こんにちわ誌

2000年12月号
「熱性けいれん」 小児科医長 中村泰子

「熱性けいれん」

 いよいよ二十世紀もあと一か月となりました。地球温暖化とはいえ吹く風は身にしむ年の瀬、風邪ひきさんも増え我が小児科にとっては一年で一番忙しい季節の到来です。

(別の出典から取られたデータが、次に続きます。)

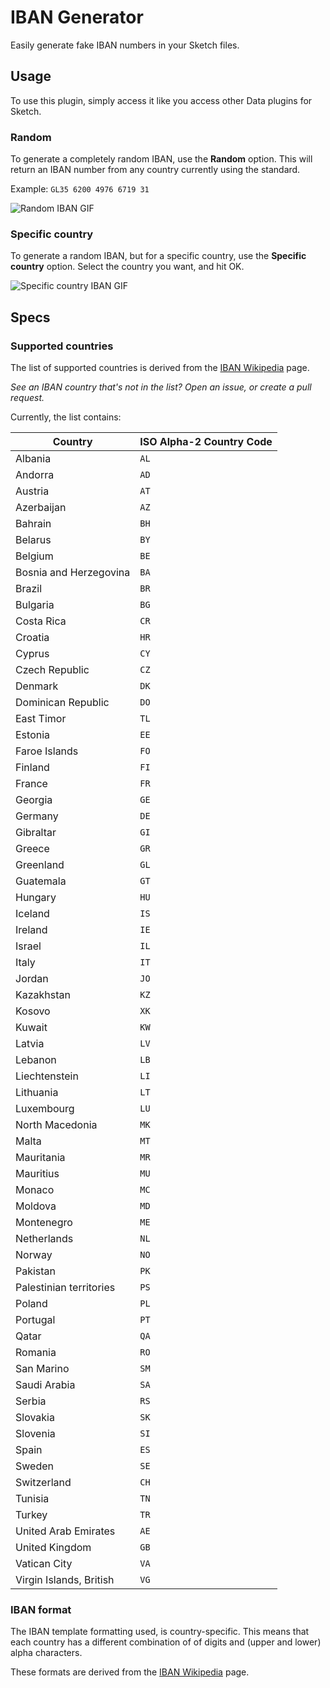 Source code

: # IBAN Generator

Easily generate fake IBAN numbers in your Sketch files.

## Usage

To use this plugin, simply access it like you access other Data plugins for Sketch.

### Random

To generate a completely random IBAN, use the **Random** option. This will return an IBAN number from any country currently using the standard.

Example: `GL35 6200 4976 6719 31`

![Random IBAN GIF](assets/iban-random.gif "Random IBAN")

### Specific country

To generate a random IBAN, but for a specific country, use the **Specific country** option. Select the country you want, and hit OK.

![Specific country IBAN GIF](assets/iban-specific.gif "Specific country IBAN")

## Specs

### Supported countries

The list of supported countries is derived from the [IBAN Wikipedia](https://en.wikipedia.org/wiki/International_Bank_Account_Number#IBAN_formats_by_country) page.

*See an IBAN country that's not in the list? Open an issue, or create a pull request.*

Currently, the list contains:

| Country                 | ISO Alpha-2 Country Code |
| ----------------------- | ------------------------ |
| Albania                 | `AL`                     |
| Andorra                 | `AD`                     |
| Austria                 | `AT`                     |
| Azerbaijan              | `AZ`                     |
| Bahrain                 | `BH`                     |
| Belarus                 | `BY`                     |
| Belgium                 | `BE`                     |
| Bosnia and Herzegovina  | `BA`                     |
| Brazil                  | `BR`                     |
| Bulgaria                | `BG`                     |
| Costa Rica              | `CR`                     |
| Croatia                 | `HR`                     |
| Cyprus                  | `CY`                     |
| Czech Republic          | `CZ`                     |
| Denmark                 | `DK`                     |
| Dominican Republic      | `DO`                     |
| East Timor              | `TL`                     |
| Estonia                 | `EE`                     |
| Faroe Islands           | `FO`                     |
| Finland                 | `FI`                     |
| France                  | `FR`                     |
| Georgia                 | `GE`                     |
| Germany                 | `DE`                     |
| Gibraltar               | `GI`                     |
| Greece                  | `GR`                     |
| Greenland               | `GL`                     |
| Guatemala               | `GT`                     |
| Hungary                 | `HU`                     |
| Iceland                 | `IS`                     |
| Ireland                 | `IE`                     |
| Israel                  | `IL`                     |
| Italy                   | `IT`                     |
| Jordan                  | `JO`                     |
| Kazakhstan              | `KZ`                     |
| Kosovo                  | `XK`                     |
| Kuwait                  | `KW`                     |
| Latvia                  | `LV`                     |
| Lebanon                 | `LB`                     |
| Liechtenstein           | `LI`                     |
| Lithuania               | `LT`                     |
| Luxembourg              | `LU`                     |
| North Macedonia         | `MK`                     |
| Malta                   | `MT`                     |
| Mauritania              | `MR`                     |
| Mauritius               | `MU`                     |
| Monaco                  | `MC`                     |
| Moldova                 | `MD`                     |
| Montenegro              | `ME`                     |
| Netherlands             | `NL`                     |
| Norway                  | `NO`                     |
| Pakistan                | `PK`                     |
| Palestinian territories | `PS`                     |
| Poland                  | `PL`                     |
| Portugal                | `PT`                     |
| Qatar                   | `QA`                     |
| Romania                 | `RO`                     |
| San Marino              | `SM`                     |
| Saudi Arabia            | `SA`                     |
| Serbia                  | `RS`                     |
| Slovakia                | `SK`                     |
| Slovenia                | `SI`                     |
| Spain                   | `ES`                     |
| Sweden                  | `SE`                     |
| Switzerland             | `CH`                     |
| Tunisia                 | `TN`                     |
| Turkey                  | `TR`                     |
| United Arab Emirates    | `AE`                     |
| United Kingdom          | `GB`                     |
| Vatican City            | `VA`                     |
| Virgin Islands, British | `VG`                     |

### IBAN format

The IBAN template formatting used, is country-specific. This means that each country has a different combination of of digits and (upper and lower) alpha characters. 

These formats are derived from the [IBAN Wikipedia](https://en.wikipedia.org/wiki/International_Bank_Account_Number#IBAN_formats_by_country) page.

 さて、風邪をひいて熱がでるとけいれんをおこすお子さんがいます。1歳から3歳頃までは人生の中で一番けいれんをおこしやすい年齢であり、軽い下痢が原因となってけいれんをおこす事もあります。しかし、熱性けいれんは一生涯に1回から2回の事が多く3回以上のけいれんを繰り返すお子さんはわずか9%にすぎません。従ってほとんどの場合は予防的治療の必要はありません。ただし、回数は1回でも15分以上続くけいれんがあったり、逆に1回ずつは短くても短時間に何回も繰り返したりする場合には予防を行う方が望ましいとされています。発熱時にタイミングよく抗けいれん剤の坐薬を入れる事でほとんどの熱性けいれんは予防できます。軽いふらつきや興奮、眠気がみられますが強い副作用はありません。通常2年間(あるいは4~5歳まで)予防を行います。

 熱性けいれんは乳児期という年齢に遺伝や感染等が加わりおこる良性の疾患です。慢性のけいれんをおこすてんかんの発症はわずかです。熱性けいれんに対し心配しすぎる事のないよう本人の状態に合った予防法を選ぶことが大切です。

 お子様に関してご心配な事がおありでしたら遠慮なくご相談ください。二十一世紀を担う子供達の健やかな成長を願っています。